There were 168 households, of which 23.8% had children under the age of 18 living with them, 44.6% were married couples living together, 8.9% had a female householder with no husband present, 4.2% had a male householder with no wife present, and 42.3% were non-families. 35.7% of all households were made up of individuals, and 20.3% had someone living alone who was 65 years of age or older. The average household size was 2.15 and the average family size was 2.82.

The median age in the village was 47.5 years. 21.5% of residents were under the age of 18; 6.5% were between the ages of 18 and 24; 19.1% were from 25 to 44; 27.6% were from 45 to 64; and 25.4% were 65 years of age or older. The gender makeup of the village was 50.3% male and 49.7% female.

===2000 census===
As of the census of 2000, there were 441 people, 195 households, and 121 families residing in the village. The population density was 1,532.6 PD/sqmi. There were 206 housing units at an average density of 715.9 /sqmi. The racial makeup of the village was 99.55% White, 0.23% African American, and 0.23% from two or more races. Hispanic or Latino of any race were 0.23% of the population.

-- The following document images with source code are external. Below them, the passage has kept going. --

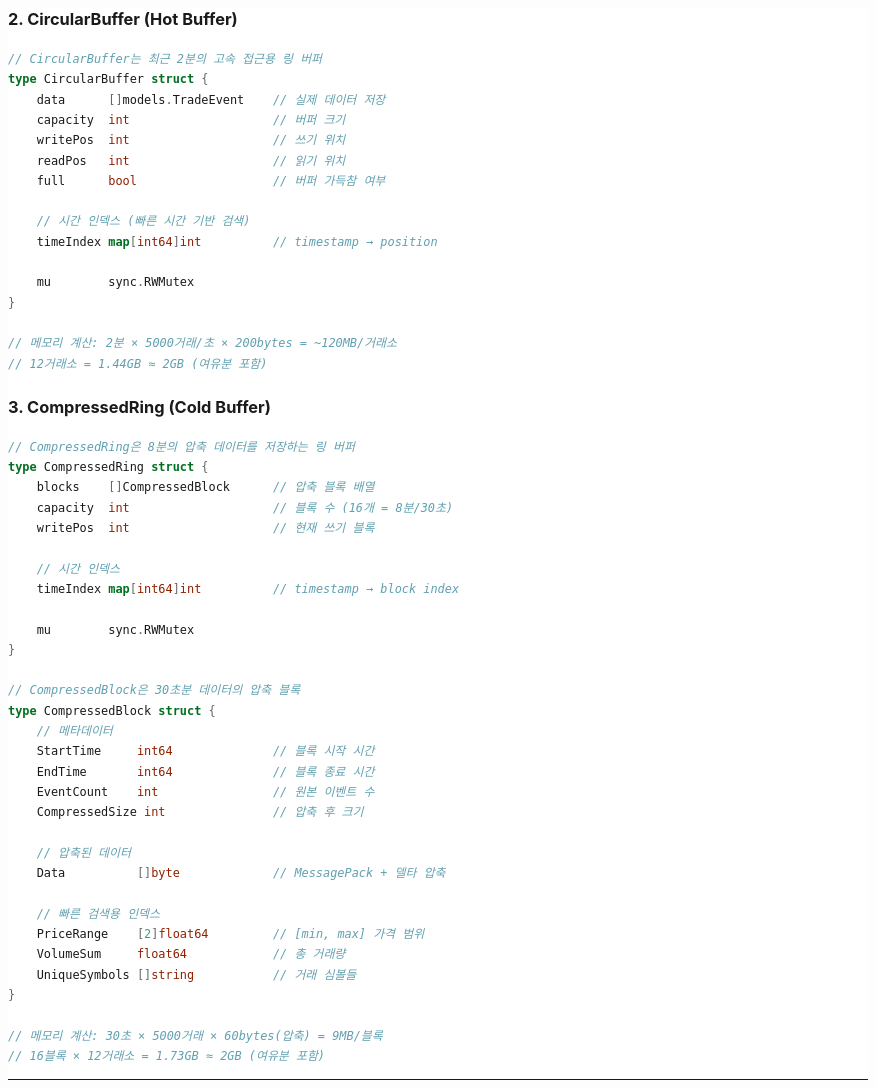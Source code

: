 ### 2. CircularBuffer (Hot Buffer)

```go
// CircularBuffer는 최근 2분의 고속 접근용 링 버퍼
type CircularBuffer struct {
    data      []models.TradeEvent    // 실제 데이터 저장
    capacity  int                    // 버퍼 크기
    writePos  int                    // 쓰기 위치
    readPos   int                    // 읽기 위치
    full      bool                   // 버퍼 가득참 여부

    // 시간 인덱스 (빠른 시간 기반 검색)
    timeIndex map[int64]int          // timestamp → position

    mu        sync.RWMutex
}

// 메모리 계산: 2분 × 5000거래/초 × 200bytes = ~120MB/거래소
// 12거래소 = 1.44GB ≈ 2GB (여유분 포함)
```

### 3. CompressedRing (Cold Buffer)

```go
// CompressedRing은 8분의 압축 데이터를 저장하는 링 버퍼
type CompressedRing struct {
    blocks    []CompressedBlock      // 압축 블록 배열
    capacity  int                    // 블록 수 (16개 = 8분/30초)
    writePos  int                    // 현재 쓰기 블록

    // 시간 인덱스
    timeIndex map[int64]int          // timestamp → block index

    mu        sync.RWMutex
}

// CompressedBlock은 30초분 데이터의 압축 블록
type CompressedBlock struct {
    // 메타데이터
    StartTime     int64              // 블록 시작 시간
    EndTime       int64              // 블록 종료 시간
    EventCount    int                // 원본 이벤트 수
    CompressedSize int               // 압축 후 크기

    // 압축된 데이터
    Data          []byte             // MessagePack + 델타 압축

    // 빠른 검색용 인덱스
    PriceRange    [2]float64         // [min, max] 가격 범위
    VolumeSum     float64            // 총 거래량
    UniqueSymbols []string           // 거래 심볼들
}

// 메모리 계산: 30초 × 5000거래 × 60bytes(압축) = 9MB/블록
// 16블록 × 12거래소 = 1.73GB ≈ 2GB (여유분 포함)
```

---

There were 195 households, out of which 28.2% had children under the age of 18 living with them, 50.3% were married couples living together, 8.2% had a female householder with no husband present, and 37.9% were non-families. 32.3% of all households were made up of individuals, and 20.0% had someone living alone who was 65 years of age or older. The average household size was 2.26 and the average family size was 2.88.

In the village, the population was spread out, with 26.3% under the age of 18, 7.5% from 18 to 24, 22.4% from 25 to 44, 21.8% from 45 to 64, and 22.0% who were 65 years of age or older. The median age was 38 years. For every 100 females, there were 87.7 males. For every 100 females age 18 and over, there were 85.7 males.

As of 2000 the median income for a household in the village was $29,732, and the median income for a family was $39,375. Males had a median income of $29,125 versus $19,375 for females. The per capita income for the village was $13,584. About 7.1% of families and 11.2% of the population were below the poverty line, including 6.7% of those under age 18 and 17.2% of those age 65 or over.